Szlachetna Paczka pomaga spełniać najróżniejsze marzenia. - Samotna starsza kobieta nigdy w życiu nie miała pralki. Gdy ją dostała, ucałowała urządzenie. Pewien pan poprosił o jedzenie, środki czystości i białe rajstopki dla 7-letniej córeczki - opowiada Joanna Godlewska ze Szlachetnej Paczki. Dodaje, że zgłaszający się po pomoc nie mają wygórowanych potrzeb. - Staramy się zrealizować te najpilniejsze - podkreśla Godlewska.
W sobotę wolontariusze Szlachetnej Paczki uroczyście otworzyli tegoroczną edycję akcji. Maszerowali po centrum Białegostoku i zachęcali przechodniów do otwarcia serc. W tym roku marsz odbył się pod hasłem „Koniec ery dorobkiewiczów”.
- Chcemy przekonać ludzi do tego, że powinni cześć swojego dorobku zamienić na dobro, które mogą przekazać potrzebującym rodzinom - tłumaczy Joanna Godlewska.

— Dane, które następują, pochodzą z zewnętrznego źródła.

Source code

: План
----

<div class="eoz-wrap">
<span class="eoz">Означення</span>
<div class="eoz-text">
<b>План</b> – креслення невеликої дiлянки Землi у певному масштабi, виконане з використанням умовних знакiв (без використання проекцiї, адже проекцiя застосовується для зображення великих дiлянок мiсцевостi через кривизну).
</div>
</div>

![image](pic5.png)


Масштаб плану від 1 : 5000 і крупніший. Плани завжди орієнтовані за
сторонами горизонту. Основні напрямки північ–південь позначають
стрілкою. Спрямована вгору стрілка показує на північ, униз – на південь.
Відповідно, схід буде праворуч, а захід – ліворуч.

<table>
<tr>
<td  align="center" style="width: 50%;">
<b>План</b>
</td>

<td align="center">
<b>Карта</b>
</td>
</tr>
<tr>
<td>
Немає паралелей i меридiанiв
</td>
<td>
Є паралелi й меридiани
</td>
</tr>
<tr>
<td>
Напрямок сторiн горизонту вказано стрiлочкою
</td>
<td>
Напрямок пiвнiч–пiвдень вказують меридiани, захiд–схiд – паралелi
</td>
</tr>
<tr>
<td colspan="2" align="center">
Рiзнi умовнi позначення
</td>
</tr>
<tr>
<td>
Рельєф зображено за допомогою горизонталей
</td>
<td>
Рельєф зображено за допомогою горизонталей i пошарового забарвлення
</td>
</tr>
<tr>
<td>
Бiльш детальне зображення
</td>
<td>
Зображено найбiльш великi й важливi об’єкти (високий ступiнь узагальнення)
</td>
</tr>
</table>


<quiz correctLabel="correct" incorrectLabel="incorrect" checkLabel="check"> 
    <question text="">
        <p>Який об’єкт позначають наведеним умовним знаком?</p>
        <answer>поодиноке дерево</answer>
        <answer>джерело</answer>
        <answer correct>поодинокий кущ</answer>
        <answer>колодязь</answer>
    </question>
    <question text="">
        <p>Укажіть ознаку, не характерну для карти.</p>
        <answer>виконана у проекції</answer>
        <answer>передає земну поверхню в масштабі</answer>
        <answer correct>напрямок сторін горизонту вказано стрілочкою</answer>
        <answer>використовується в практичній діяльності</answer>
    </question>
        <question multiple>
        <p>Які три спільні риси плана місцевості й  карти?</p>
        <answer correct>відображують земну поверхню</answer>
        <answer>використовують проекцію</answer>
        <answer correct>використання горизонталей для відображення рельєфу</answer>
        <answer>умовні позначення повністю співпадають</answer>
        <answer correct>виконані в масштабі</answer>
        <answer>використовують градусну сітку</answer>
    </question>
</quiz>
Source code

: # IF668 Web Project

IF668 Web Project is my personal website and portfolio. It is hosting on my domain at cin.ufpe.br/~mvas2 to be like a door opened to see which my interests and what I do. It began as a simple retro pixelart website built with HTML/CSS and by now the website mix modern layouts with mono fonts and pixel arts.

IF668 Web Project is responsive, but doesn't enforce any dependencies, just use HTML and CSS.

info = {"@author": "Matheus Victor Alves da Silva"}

Jednocześnie ze Szlachetną Paczka rusza też siostrzany projekt - Akademia Przyszłości. Darczyńca wybiera dziecko, któremu, które ma problemy w szkole i pochodzi z niezamożnej rodziny. Finansuje mu tzw. indeks obejmujący m.in. wyprawki dla uczniów czy koszt szkolenia wolontariuszy. Ci ostatni będą z uczniami np. odrabiać lekcje. W projekcie chodzi przede wszystkim o to, by dziecko już od najmłodszych lat uczyło się wierzyć w siebie i osiągało sukcesy.